(INSTRUCTIONS FOR THE TASK)
Write only how many lines in this data include "Gender".

(LISTED ENTRIES)
--------
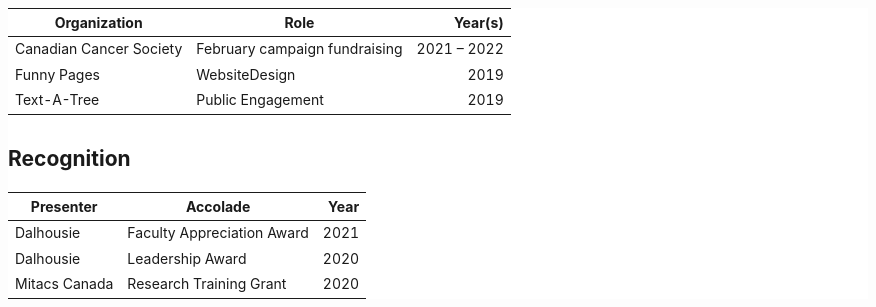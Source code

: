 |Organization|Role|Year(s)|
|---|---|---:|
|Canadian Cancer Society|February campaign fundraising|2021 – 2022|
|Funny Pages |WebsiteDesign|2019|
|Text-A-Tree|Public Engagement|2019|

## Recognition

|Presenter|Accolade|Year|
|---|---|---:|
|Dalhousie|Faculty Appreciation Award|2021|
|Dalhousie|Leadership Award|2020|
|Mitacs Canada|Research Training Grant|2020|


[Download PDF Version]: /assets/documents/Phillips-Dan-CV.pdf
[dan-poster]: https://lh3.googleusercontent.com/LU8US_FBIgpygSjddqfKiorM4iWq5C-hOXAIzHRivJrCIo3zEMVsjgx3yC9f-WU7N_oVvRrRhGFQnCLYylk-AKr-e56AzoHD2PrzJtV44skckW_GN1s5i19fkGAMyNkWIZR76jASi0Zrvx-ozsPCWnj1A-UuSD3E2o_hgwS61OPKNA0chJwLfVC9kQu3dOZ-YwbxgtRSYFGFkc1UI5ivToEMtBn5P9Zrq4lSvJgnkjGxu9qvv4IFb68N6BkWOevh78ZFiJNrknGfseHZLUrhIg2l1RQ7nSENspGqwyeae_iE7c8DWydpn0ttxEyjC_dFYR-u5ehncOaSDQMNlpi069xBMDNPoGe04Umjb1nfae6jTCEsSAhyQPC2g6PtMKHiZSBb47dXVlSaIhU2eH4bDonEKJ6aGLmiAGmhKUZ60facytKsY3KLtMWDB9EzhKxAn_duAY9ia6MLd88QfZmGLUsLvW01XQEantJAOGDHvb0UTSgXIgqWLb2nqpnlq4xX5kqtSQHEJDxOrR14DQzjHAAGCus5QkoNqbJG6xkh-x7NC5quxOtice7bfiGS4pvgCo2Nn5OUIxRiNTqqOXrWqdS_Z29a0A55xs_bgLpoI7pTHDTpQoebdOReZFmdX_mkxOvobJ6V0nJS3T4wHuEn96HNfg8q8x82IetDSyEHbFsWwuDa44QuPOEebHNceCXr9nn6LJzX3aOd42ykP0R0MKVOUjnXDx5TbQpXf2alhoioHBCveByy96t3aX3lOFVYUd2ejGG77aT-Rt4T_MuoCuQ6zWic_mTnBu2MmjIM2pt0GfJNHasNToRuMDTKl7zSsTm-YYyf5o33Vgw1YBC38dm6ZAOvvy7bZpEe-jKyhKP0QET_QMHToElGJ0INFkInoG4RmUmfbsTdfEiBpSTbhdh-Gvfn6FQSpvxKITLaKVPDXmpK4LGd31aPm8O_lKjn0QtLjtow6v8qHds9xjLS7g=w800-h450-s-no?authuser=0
--------
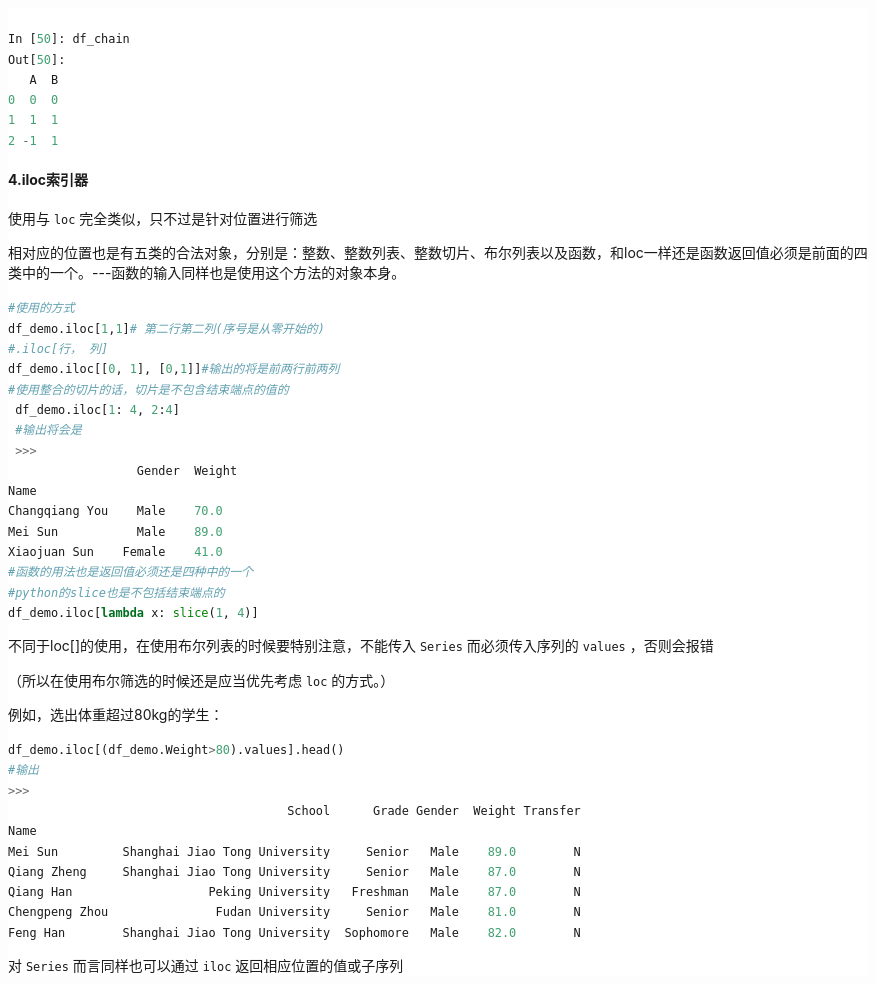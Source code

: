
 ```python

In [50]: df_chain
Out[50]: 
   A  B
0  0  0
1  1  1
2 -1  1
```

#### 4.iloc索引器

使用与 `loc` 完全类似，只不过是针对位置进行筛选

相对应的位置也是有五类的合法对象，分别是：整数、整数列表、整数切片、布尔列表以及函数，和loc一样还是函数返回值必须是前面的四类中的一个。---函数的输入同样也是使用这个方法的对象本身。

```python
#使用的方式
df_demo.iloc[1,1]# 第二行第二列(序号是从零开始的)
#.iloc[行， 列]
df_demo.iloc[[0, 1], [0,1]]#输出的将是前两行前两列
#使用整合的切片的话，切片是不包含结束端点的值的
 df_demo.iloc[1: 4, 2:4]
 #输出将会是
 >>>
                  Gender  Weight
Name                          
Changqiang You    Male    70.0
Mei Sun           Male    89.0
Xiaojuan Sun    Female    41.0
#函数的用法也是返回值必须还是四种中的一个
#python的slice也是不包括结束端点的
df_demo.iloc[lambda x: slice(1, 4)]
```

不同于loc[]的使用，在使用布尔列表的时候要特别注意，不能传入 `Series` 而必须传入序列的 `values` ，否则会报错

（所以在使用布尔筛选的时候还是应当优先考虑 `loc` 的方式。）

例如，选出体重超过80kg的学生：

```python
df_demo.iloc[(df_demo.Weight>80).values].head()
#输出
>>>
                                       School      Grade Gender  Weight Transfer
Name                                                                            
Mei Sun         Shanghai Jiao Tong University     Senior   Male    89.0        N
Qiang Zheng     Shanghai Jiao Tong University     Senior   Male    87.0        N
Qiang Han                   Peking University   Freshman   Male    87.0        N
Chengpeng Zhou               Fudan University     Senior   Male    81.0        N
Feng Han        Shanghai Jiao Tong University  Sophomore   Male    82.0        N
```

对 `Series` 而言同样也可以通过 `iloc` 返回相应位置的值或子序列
--------
(REPLY TO THE EXERCISE)
2